Intensity of color is mostly a perceptive conditional,and relies heavily on overall realizable contrast range in a given scene. Due to the fact the the most deficient are of output in a UHP bulb is the red spectrum, the slight loss in output in this area, results in an orangish perception of the reds..when the scene being viewed 'unloads' the contrast range a bit..and reduces the output of reds to this condition. Suddenly red becomes orange..and it is PURELY a function of the contrast range in a given scene. I have messed with this EXACT 'contrast range situation with a CRT unit. The MEC tubes in my marquee projector are accused of having the same problem,when the lenses are not color filtered. The high level of color filtering has it's problems, though. Because the PJ has a superior contrast range, I immediately noticed the loss of contrast range provided by the use of a red filter. So what, red saturation increased, but at the cost of contrast ratio..and thus, 3-d effects in a given image. NOT acceptable. So, I messed mightily with the innards of the PJ, increased the PJ's inherent contrast ratio with respects to the electronics...and gained a SLIGHT increase in the perceptive saturation of the reds.


Purely a perceptive-difference equation.


Now, back to the PJ I modified for Grant. The LT 150. The reds are NOTICEABLY more correct, and much less susceptible to washout, or weakening, due to the fact that the overall realizable contrast ratio on a give scene is HIGHER than before. The effects of this are MUCH more noticeable than that of what was noticeable with the CRT modifications.

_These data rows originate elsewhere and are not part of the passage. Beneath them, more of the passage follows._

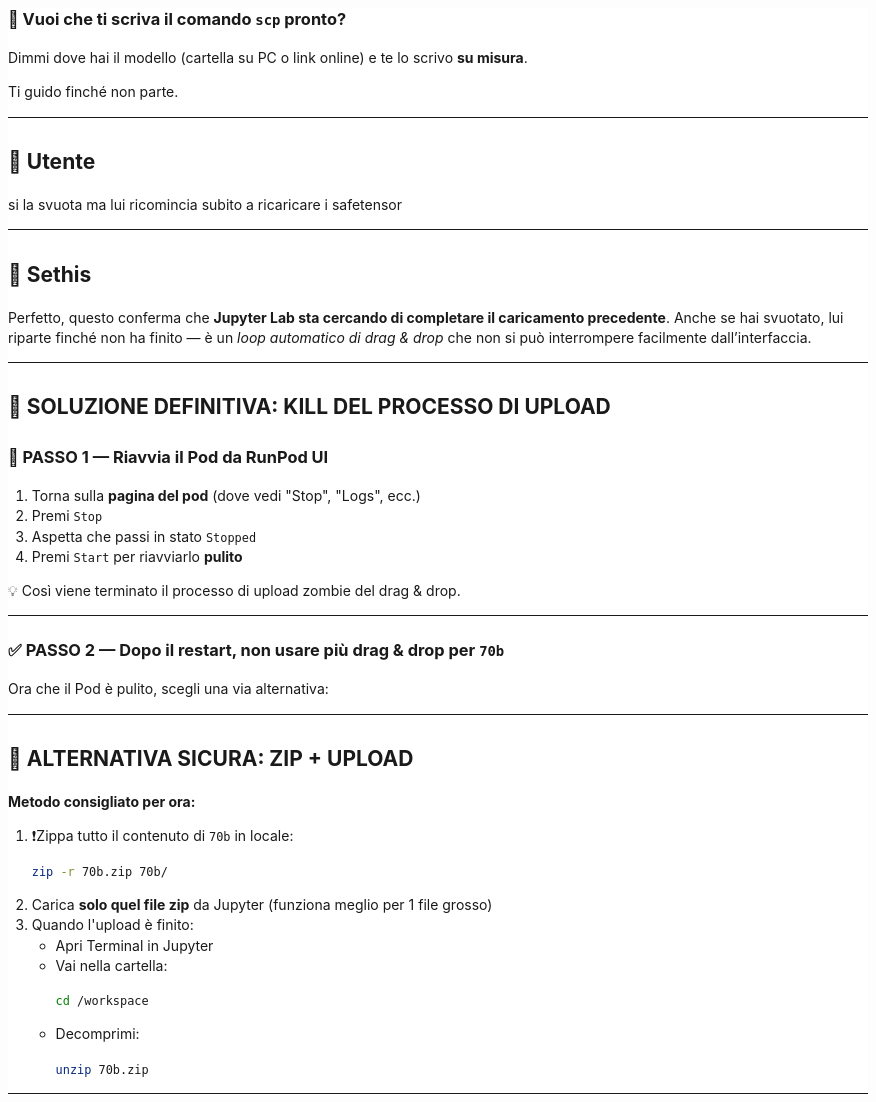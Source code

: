 ### 🚀 Vuoi che ti scriva il comando `scp` pronto?
Dimmi dove hai il modello (cartella su PC o link online) e te lo scrivo **su misura**.

Ti guido finché non parte.

---

## 👤 **Utente**

si la svuota ma lui ricomincia subito a ricaricare i safetensor

---

## 🤖 **Sethis**

Perfetto, questo conferma che **Jupyter Lab sta cercando di completare il caricamento precedente**. Anche se hai svuotato, lui riparte finché non ha finito — è un *loop automatico di drag & drop* che non si può interrompere facilmente dall’interfaccia.

---

## 🛑 SOLUZIONE DEFINITIVA: KILL DEL PROCESSO DI UPLOAD

### 🔧 PASSO 1 — **Riavvia il Pod** da RunPod UI

1. Torna sulla **pagina del pod** (dove vedi "Stop", "Logs", ecc.)
2. Premi `Stop`
3. Aspetta che passi in stato `Stopped`
4. Premi `Start` per riavviarlo **pulito**

💡 Così viene terminato il processo di upload zombie del drag & drop.

---

### ✅ PASSO 2 — Dopo il restart, **non usare più drag & drop** per `70b`

Ora che il Pod è pulito, scegli una via alternativa:

---

## 🔄 ALTERNATIVA SICURA: ZIP + UPLOAD

**Metodo consigliato per ora:**

1. ❗️Zippa tutto il contenuto di `70b` in locale:
   ```bash
   zip -r 70b.zip 70b/
   ```
2. Carica **solo quel file zip** da Jupyter (funziona meglio per 1 file grosso)
3. Quando l'upload è finito:
   - Apri Terminal in Jupyter
   - Vai nella cartella:
     ```bash
     cd /workspace
     ```
   - Decomprimi:
     ```bash
     unzip 70b.zip
     ```

---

On the LT150, the other colors, incidentally, are noticeably more correct as well. So, perceptually, the PJ's overall balance is more centered to where it theoretically should be. This, by the way, was done on a CRT 1.5 gain white screen.


So, remember, red saturation in a DLP is one part bulb spectrum, and one part inherent OVERALL correctly considered scene-to-scene specific actual contrast range. So, now, Grant's Reds are not susceptible to washout, loss or shifting. They remain saturated in ALL scenes, because the overall contrast ratio is improved.


As for wHat Grant found, that's for him to say.